There is plenty of knowledge from the petroleum industry that can be utilized when searching for mineral deposits on the seafloor. The MSA model is a low-cost, environmentally friendly tool that may guide deep sea mineral explorers.


FigureThe top illustration shows a hydrothermal convection model with temperatures and fluid flow. The bottom figure shows calculated pressure-temperature paths for convection models compared to two known vent sites. Illustration: Hartz et al. 2021

When petroleum geologists search for hydrocarbon prospects offshore, they investigate where hydrocarbons form, move and accumulate. This framework, known as the Petroleum System Analysis (PSA), leads to pre-drill predictions of hydrocarbon volumes and phase within a reservoir or reservoirs.

According to Aker BP Lead Geologist Ebbe Hartz and colleagues, the PSA concept could also be used when searching for marine minerals. Exchange the “Petroleum” in PSA with an M, and you end up with Metal System Analysis.

They point out that the MSA exercise is relatively low cost and with no environmental impact. As exploration escalates into surveying and sampling, MSA will iteratively improve and be the tool for further work and benchmarking.

More specifically, the method applies to seafloor massive sulphides which are being deposited over time by mineral precipitation from hot mineral-rich water rising up through hydrothermal vents from deeper layers.

Presently, MSA can’t accurately predict where metals will deposit.
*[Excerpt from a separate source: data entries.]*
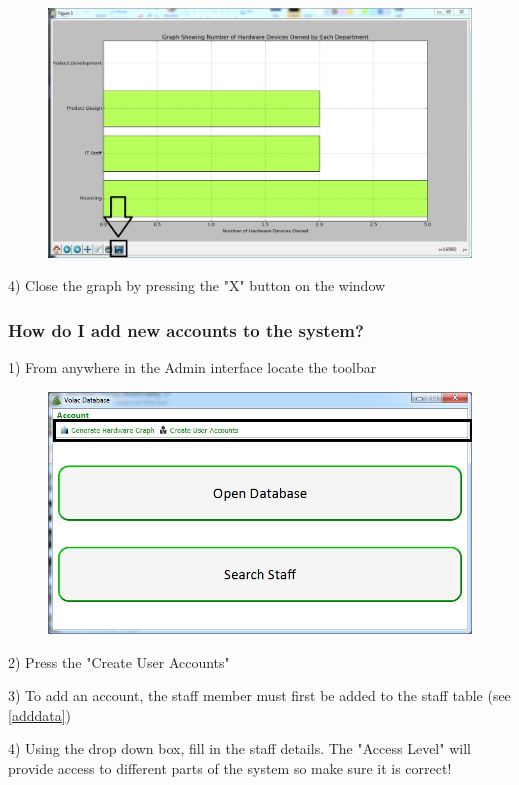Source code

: \begin{figure}[H]
    \includegraphics[width=\textwidth]{./Manual/Images/graph2.png}
\end{figure}

4) Close the graph by pressing the "X" button on the window

\subsubsection{How do I add new accounts to the system?}

1) From anywhere in the Admin interface locate the toolbar

\begin{figure}[H]
    \includegraphics[width=\textwidth]{./Manual/Images/graph1.png}
\end{figure}

2) Press the "Create User Accounts"

3) To add an account, the staff member must first be added to the staff table (see \ref{adddata})

4) Using the drop down box, fill in the staff details. The "Access Level" will provide access to different parts of the system so make sure it is correct! 

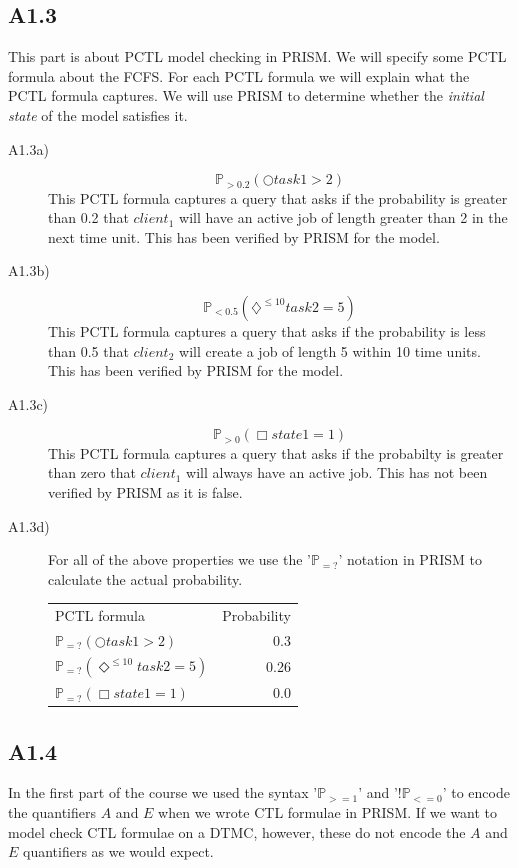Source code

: \documentclass[12pt]{report}
\begin{document}
\subsection*{A1.3}
This part is about PCTL model checking in PRISM. We will specify some PCTL formula about the FCFS. For each PCTL formula we will explain what the PCTL formula captures. We will use PRISM to determine whether the \emph{initial state} of the model satisfies it.

\begin{description}
\item[A1.3a)] $$\mathbb{P}_{> 0.2}(\bigcirc task1 > 2)$$
This PCTL formula captures a query that asks if the probability is greater than 0.2 that $client_1$ will have an active job of length greater than 2 in the next time unit. This has been verified by PRISM for the model.


\item[A1.3b)] $$\mathbb{P}_{< 0.5}(\diamondsuit^{\leq 10} task2=5)$$
This PCTL formula captures a query that asks if the probability is less than 0.5 that $client_2$ will create a job of length 5 within 10 time units. This has been verified by PRISM for the model.


\item[A1.3c)] $$\mathbb{P}_{> 0}(\Box state1=1)$$
This PCTL formula captures a query that asks if the probabilty is greater than zero that $client_1$ will always have an active job. This has not been verified by PRISM as it is false.


\item[A1.3d)] For all of the above properties we use the '$\mathbb{P}_{=?}$' notation in PRISM to calculate the actual probability.
\begin{center}
\begin{tabular}{l r}
PCTL formula & Probability\\
$\mathbb{P}_{=?}(\bigcirc task1> 2)$ & 0.3\\
$\mathbb{P}_{=?}(\Diamond^{\leq10} task2=5)$ & 0.26\\
$\mathbb{P}_{=?}(\Box state1=1)$ & 0.0\\
\end{tabular}
\end{center}

\end{description}

\subsection*{A1.4}
In the first part of the course we used the syntax '$\mathbb{P}_{>=1}$' and '$!\mathbb{P}_{<=0}$' to encode the quantifiers $A$ and $E$ when we wrote CTL formulae in PRISM. If we want to model check CTL formulae on a DTMC, however, these do not encode the $A$ and $E$ quantifiers as we would expect.
\end{document}
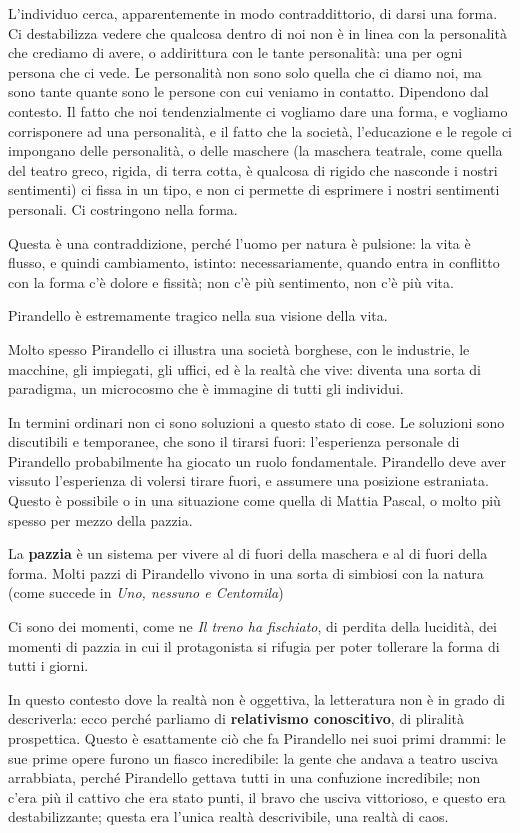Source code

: \documentclass[a4paper, twoside, titlepage]{book}
\begin{document}
L'individuo cerca, apparentemente in modo contraddittorio, di darsi una forma. Ci destabilizza vedere che qualcosa dentro di noi non è in linea con la personalità che crediamo di avere, o addirittura con le tante personalità: una per ogni persona che ci vede.
Le personalità non sono solo quella che ci diamo noi, ma sono tante quante sono le persone con cui veniamo in contatto. Dipendono dal contesto.
Il fatto che noi tendenzialmente ci vogliamo dare una forma, e vogliamo corrisponere ad una personalità, e il fatto che la società, l'educazione e le regole ci impongano delle personalità, o delle maschere (la maschera teatrale, come quella del teatro greco, rigida, di terra cotta, è qualcosa di rigido che nasconde i nostri sentimenti) ci fissa in un tipo, e non ci permette di esprimere i nostri sentimenti personali. Ci costringono nella forma.

Questa è una contraddizione, perché l'uomo per natura è pulsione: la vita è flusso, e quindi cambiamento, istinto: necessariamente, quando entra in conflitto con la forma c'è dolore e fissità; non c'è più sentimento, non c'è più vita.

Pirandello è estremamente tragico nella sua visione della vita.

Molto spesso Pirandello ci illustra una società borghese, con le industrie, le macchine, gli impiegati, gli uffici, ed è la realtà che vive: diventa una sorta di paradigma, un microcosmo che è immagine di tutti gli individui.

In termini ordinari non ci sono soluzioni a questo stato di cose. Le soluzioni sono discutibili e temporanee, che sono il tirarsi fuori: l'esperienza personale di Pirandello probabilmente ha giocato un ruolo fondamentale.
Pirandello deve aver vissuto l'esperienza di volersi tirare fuori, e assumere una posizione estraniata.
Questo è possibile o in una situazione come quella di Mattia Pascal, o molto più spesso per mezzo della pazzia.

La \textbf{pazzia} è un sistema per vivere al di fuori della maschera e al di fuori della forma. Molti pazzi di Pirandello vivono in una sorta di simbiosi con la natura (come succede in \textit{Uno, nessuno e Centomila})

Ci sono dei momenti, come ne \textit{Il treno ha fischiato}, di perdita della lucidità, dei momenti di pazzia in cui il protagonista si rifugia per poter tollerare la forma di tutti i giorni.

In questo contesto dove la realtà non è oggettiva, la letteratura non è in grado di descriverla: ecco perché parliamo di \textbf{relativismo conoscitivo}, di pliralità prospettica.
Questo è esattamente ciò che fa Pirandello nei suoi primi drammi: le sue prime opere furono un fiasco incredibile: la gente che andava a teatro usciva arrabbiata, perché Pirandello gettava tutti in una confuzione incredibile; non c'era più il cattivo che era stato punti, il bravo che usciva vittorioso, e questo era destabilizzante; questa era l'unica realtà descrivibile, una realtà di caos.
\end{document}
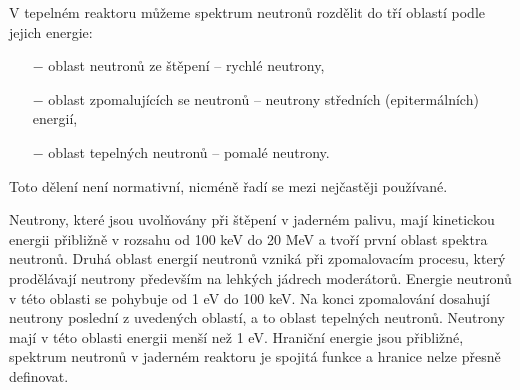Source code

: 

V tepelném reaktoru můžeme spektrum neutronů rozdělit do tří oblastí podle jejich energie:

\begin{itemize}%
    \item[$-$] oblast neutronů ze štěpení -- rychlé neutrony,
    \item[$-$] oblast zpomalujících se neutronů -- neutrony středních (epitermálních) energií,
    \item[$-$] oblast tepelných neutronů -- pomalé neutrony.
\end{itemize}

Toto dělení není normativní, nicméně řadí se mezi nejčastěji používané.

Neutrony, které jsou uvolňovány při štěpení v jaderném palivu, mají kinetickou energii přibližně v rozsahu od 100 keV do 20 MeV a tvoří první oblast spektra neutronů. Druhá oblast energií neutronů vzniká při zpomalovacím procesu, který prodělávají neutrony především na lehkých jádrech moderátorů. Energie neutronů v této oblasti se pohybuje od 1 eV do 100 keV. Na konci zpomalování dosahují neutrony poslední z uvedených oblastí, a to oblast tepelných neutronů. Neutrony mají v této oblasti energii menší než 1 eV. Hraniční energie jsou přibližné, spektrum neutronů v jaderném reaktoru je spojitá funkce a hranice nelze přesně definovat.

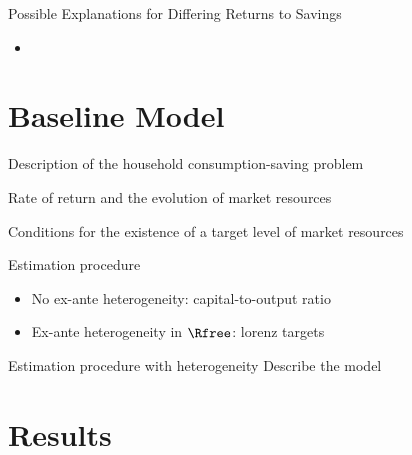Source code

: \documentclass[pdflatex]{beamer}
\begin{document}
\begin{frame}
    \begin{figure}[H]
    \centering
    \caption{}
    \end{figure}
\end{frame}

\begin{frame}{Possible Explanations for Differing Returns to Savings}

   \begin{itemize}
    \item 
    \end{itemize}
  
\end{frame}


\section{Baseline Model}

\begin{frame}{Description of the household consumption-saving problem}
\end{frame}

\begin{frame}{Rate of return and the evolution of market resources}
\end{frame}

\begin{frame}{Conditions for the existence of a target level of market resources}
\end{frame}

\begin{frame}{Estimation procedure}
  \begin{itemize}
  \item No ex-ante heterogeneity: capital-to-output ratio
  \item Ex-ante heterogeneity in $\Rfree$: lorenz targets
  \end{itemize}
  
\end{frame}

\begin{frame}{Estimation procedure with heterogeneity}
  Describe the model 
\end{frame}

\section{Results}
\end{document}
Instead, its value lies in excluding areas where metals will not deposit.

The Metal System Analysis starts out with geodynamic analysis, similar to PSA. Then it narrows into predictive models of where metals move and deposit from regional to prospect-scale.

Hartz and his colleagues further explains that the building blocks of MSA are similar to PSA when it comes to active and dead vents – lithology, pressure, temperature, stress, time, phase of the fluid/vapor/solid, and the goal is the same; Where are the conduits and deposits?

During the Deep Sea Minerals conference in Bergen October 20. – 21., Hartz will present the MSA concept in more details. PROGRAM AND REGISTRATION

As shown in the illustration above, he will explain how geodynamic and hydrothermal flow analyses contribute to MSA by combining North Atlantic-scale 3D thermal models and intermediate scale hydrothermal-chemical convection models.

The time-evolving pressure-temperature path of specific vent sites are mapped into equations of phases and the calculations show where minerals form sub-vent before rapidly being vented out.